Since 1966, the Silver Circle Award has been presented to some of UIC’s best teachers. Winners, who are honored at their college commencements, receive $500 and their names join a long list of distinguished colleagues. But what makes the award especially meaningful is its selection committee: the graduating seniors.

Alfred Thomas is a scholar of central European and Slavic literature, but his recent courses have focused on British literature from the medieval period to Shakespeare.

“Perhaps because I have to think on my feet more than a tried-and-tested Shakespearean, the result has often been that the classes are more stimulating and experimental both for me and the students,” says Thomas, a first-time Silver Circle winner and professor of English in the College of Liberal Arts and Sciences.

Students drawn to medieval literature and Shakespeare by “Game of Thrones” and the George R.R. Martin novels find there is much that modern society can learn from the past, he says.

“Take death for example. We moderns are in total denial about it, but pre-moderns had to face up to its imminence and inevitability. We can learn from medieval and early modern people that death is a reality, something we must learn to accept rather than deny.”

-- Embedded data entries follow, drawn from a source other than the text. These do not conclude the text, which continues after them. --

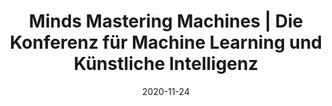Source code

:﻿---
title: Minds Mastering Machines | Die Konferenz für Machine Learning und Künstliche Intelligenz 
date: 2020-11-24
location: Print Media Academy, Heidelberg
link: https://www.m3-konferenz.de/
type: conference
---
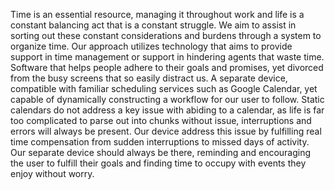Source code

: Time is an essential resource, managing it throughout work and life is a constant balancing act that is a constant struggle. We aim to assist in sorting out these constant considerations and burdens through a system to organize time. Our approach utilizes technology that aims to provide support in time management or support in hindering agents that waste time. Software that helps people adhere to their goals and promises, yet divorced from the busy screens that so easily distract us. A separate device, compatible with familiar scheduling services such as Google Calendar, yet capable of dynamically constructing a workflow for our user to follow. Static calendars do not address a key issue with abiding to a calendar, as life is far too complicated to parse out into chunks without issue, interruptions and errors will always be present. Our device address this issue by fulfilling real time compensation from sudden interruptions to missed days of activity. Our separate device should always be there, reminding and encouraging the user to fulfill their goals and finding time to occupy with events they enjoy without worry.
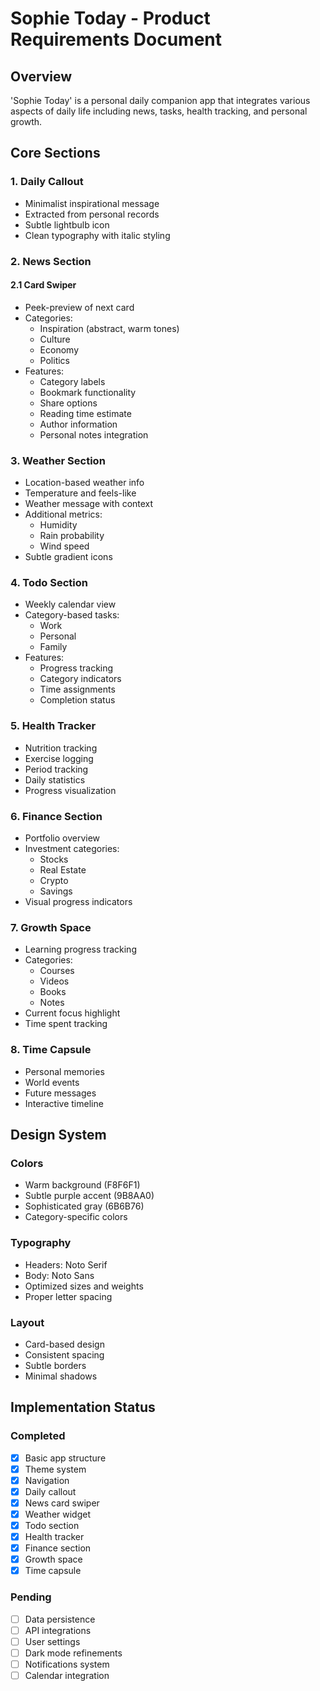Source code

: # Sophie Today - Product Requirements Document

## Overview
'Sophie Today' is a personal daily companion app that integrates various aspects of daily life including news, tasks, health tracking, and personal growth.

## Core Sections

### 1. Daily Callout
- Minimalist inspirational message
- Extracted from personal records
- Subtle lightbulb icon
- Clean typography with italic styling

### 2. News Section
#### 2.1 Card Swiper
- Peek-preview of next card
- Categories:
  - Inspiration (abstract, warm tones)
  - Culture
  - Economy
  - Politics
- Features:
  - Category labels
  - Bookmark functionality
  - Share options
  - Reading time estimate
  - Author information
  - Personal notes integration

### 3. Weather Section
- Location-based weather info
- Temperature and feels-like
- Weather message with context
- Additional metrics:
  - Humidity
  - Rain probability
  - Wind speed
- Subtle gradient icons

### 4. Todo Section
- Weekly calendar view
- Category-based tasks:
  - Work
  - Personal
  - Family
- Features:
  - Progress tracking
  - Category indicators
  - Time assignments
  - Completion status

### 5. Health Tracker
- Nutrition tracking
- Exercise logging
- Period tracking
- Daily statistics
- Progress visualization

### 6. Finance Section
- Portfolio overview
- Investment categories:
  - Stocks
  - Real Estate
  - Crypto
  - Savings
- Visual progress indicators

### 7. Growth Space
- Learning progress tracking
- Categories:
  - Courses
  - Videos
  - Books
  - Notes
- Current focus highlight
- Time spent tracking

### 8. Time Capsule
- Personal memories
- World events
- Future messages
- Interactive timeline

## Design System

### Colors
- Warm background (F8F6F1)
- Subtle purple accent (9B8AA0)
- Sophisticated gray (6B6B76)
- Category-specific colors

### Typography
- Headers: Noto Serif
- Body: Noto Sans
- Optimized sizes and weights
- Proper letter spacing

### Layout
- Card-based design
- Consistent spacing
- Subtle borders
- Minimal shadows

## Implementation Status

### Completed
- [x] Basic app structure
- [x] Theme system
- [x] Navigation
- [x] Daily callout
- [x] News card swiper
- [x] Weather widget
- [x] Todo section
- [x] Health tracker
- [x] Finance section
- [x] Growth space
- [x] Time capsule

### Pending
- [ ] Data persistence
- [ ] API integrations
- [ ] User settings
- [ ] Dark mode refinements
- [ ] Notifications system
- [ ] Calendar integration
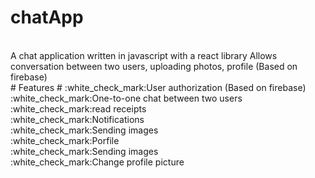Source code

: # chatApp
 <br/>
 A chat application written in javascript with a react library
Allows conversation between two users, uploading photos, profile
(Based on firebase)
<br/>
 # Features #
:white_check_mark:User authorization (Based on firebase)
 <br/>
:white_check_mark:One-to-one chat between two users
 <br/>
:white_check_mark:read receipts
 <br/>
:white_check_mark:Notifications
 <br/>
:white_check_mark:Sending images
 <br/>
 :white_check_mark:Porfile
 <br/>
:white_check_mark:Sending images
 <br/>
 :white_check_mark:Change profile picture
 <br/>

Thomas, a native of England whose courses include “King Arthur in the Middle Ages” and “Shakespeare in Film,” aims to impart knowledge in an accessible manner.

“I have a dramatic streak, which helps in large survey classes and in Shakespeare seminars,” he says. “I try to combine analysis of texts with dramatic readings. Students love that combination.”

Students in his courses are expected to be diligent, disciplined and open to new ideas.

“Open minds are my main goal,” he says.

“In a world dominated by facile news reporting and an obsession with celebrity, I aim to show students that these preoccupations are not only narrow but above all imposed upon us by a system that discourages independent thinking.”

Teaching and research are intertwined for Thomas, a 2010 University Scholar and author of five books. His forthcoming book, Shakespeare, Dissent, and the Cold War, originated as a seminar on religion and dissent in Shakespeare’s England.

“Almost all my books began life as seminars, and our students have frequently been an enormous source of inspiration to me as I developed my ideas.”